Вот оно накатывает — и тут же откатывается — на пляж Сан-Джованни-ди-Поццуоли; от нескончаемого этого прилива песок то темнеет, то светлеет, как лоб, на который набегают морщины; да и открытое море в тех местах, где оно темно-синего цвета, тоже кажется морщинистым, хмурым; но оно же и смеется — там, где играют на нем белые султанчики пены, вспухающие вдруг над водой, как горлышко у поющей птицы. Именно в этой, веселой воде, а не в той, хмурой, нужно размачивать лепешки. Я имею в виду знаменитые наши таралли с перцем и топленым свиным салом, которым морская соль придает еще более пикантный, пронзительный, я бы даже сказал, волнующий вкус — волнующий так, как волнует покачивание лодки. Лепешки эти и едят именно в лодке, бросив весла и разглядывая берег, скажем, дом
Мы знаем его наизусть, наше море, мы помним его пощечины и его ласки; мы слышали, как оно рычит и как мурлычет; а позади каприйского катера оно вскипало и пенилось, как кружевной шлейф позади невесты; оно было домашним и ручным, как вода из колонки, и мы до сих пор носим его в себе, как носим на груди вытатуированные скалы и фигуры русалок.
Море, переулки, люди, населявшие мою молодость, и заставили меня написать эту книгу, которую я посвящаю своей матери.

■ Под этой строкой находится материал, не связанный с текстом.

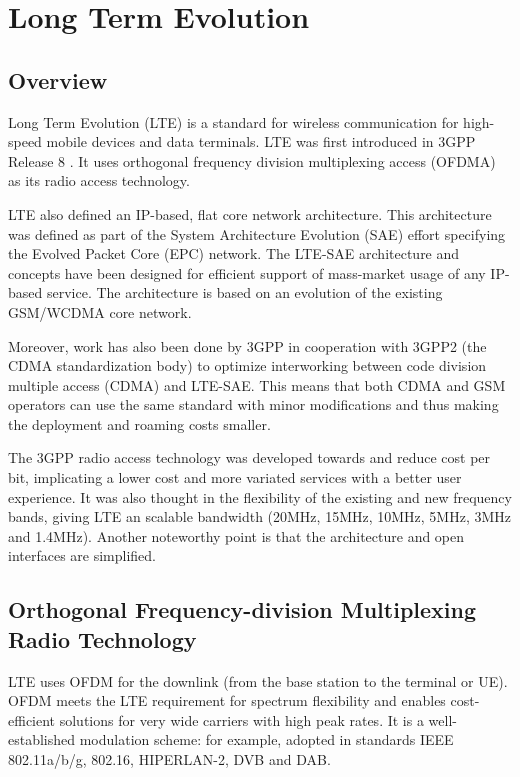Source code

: \chapter{Long Term Evolution}
\label{chap:lte}

\section{Overview}

Long Term Evolution (LTE) is a standard for wireless communication for
high-speed mobile devices and data terminals. LTE was first introduced in 3GPP
Release 8 \cite{introlte}. It uses orthogonal frequency division multiplexing
access (OFDMA) as its radio access technology.

LTE also defined an IP-based, flat core network architecture. This architecture
was defined as part of the System Architecture Evolution (SAE) effort specifying
the Evolved Packet Core (EPC) network. The LTE-SAE architecture and concepts
have been designed for efficient support of mass-market usage of any IP-based
service. The architecture is based on an evolution of the existing GSM/WCDMA
core network.

Moreover, work has also been done by 3GPP in cooperation with 3GPP2
\cite{introlte} (the CDMA standardization body) to optimize interworking between
code division multiple access (CDMA) and LTE-SAE. This means that both CDMA and
GSM operators can use the same standard with minor modifications and thus making
the deployment and roaming costs smaller.

The 3GPP radio access technology was developed towards and reduce cost per bit,
implicating a lower cost and more variated services with a better user
experience. It was also thought in the flexibility of the existing and new
frequency  bands, giving LTE an scalable bandwidth (20MHz, 15MHz, 10MHz, 5MHz,
3MHz and 1.4MHz). Another noteworthy point is that the architecture and open
interfaces are simplified.

\section{Orthogonal Frequency-division Multiplexing Radio Technology} %

LTE uses OFDM for the downlink (from the base station to the terminal or UE).
OFDM meets the LTE requirement for spectrum flexibility and enables
cost-efficient solutions for very wide carriers with high peak rates. It is a
well-established modulation scheme: for example, adopted in standards IEEE
802.11a/b/g, 802.16, HIPERLAN-2, DVB and DAB.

«Мама» — это еще одно слово, которое, может быть, слишком часто встречается на этих страницах. Но мы с матерью были друзьями так недолго, что я не хочу упустить ни одной возможности снова побыть рядом с нею. Когда, переехав в Милан, я обзавелся там домом и положением, я сразу же вызвал мать к себе, но она недолго прожила с того счастливого дня и теперь лежит на кладбище Музокко.
Если бы меня привели на Музокко с завязанными глазами, я все равно узнал бы все его аллеи по звуку собственных шагов; зимой льдинки взрываются у меня под ногами так, что мне кажется, будто мои израненные ноги идут по битому стеклу, которое насыпают по верху ограды; а летом сдержанную скорбь кипарисов то и дело нарушает птичья возня, но потревоженные ветки тут же приводят себя в порядок и всем своим видом выражают вам еще более глубокое, чем прежде, сочувствие.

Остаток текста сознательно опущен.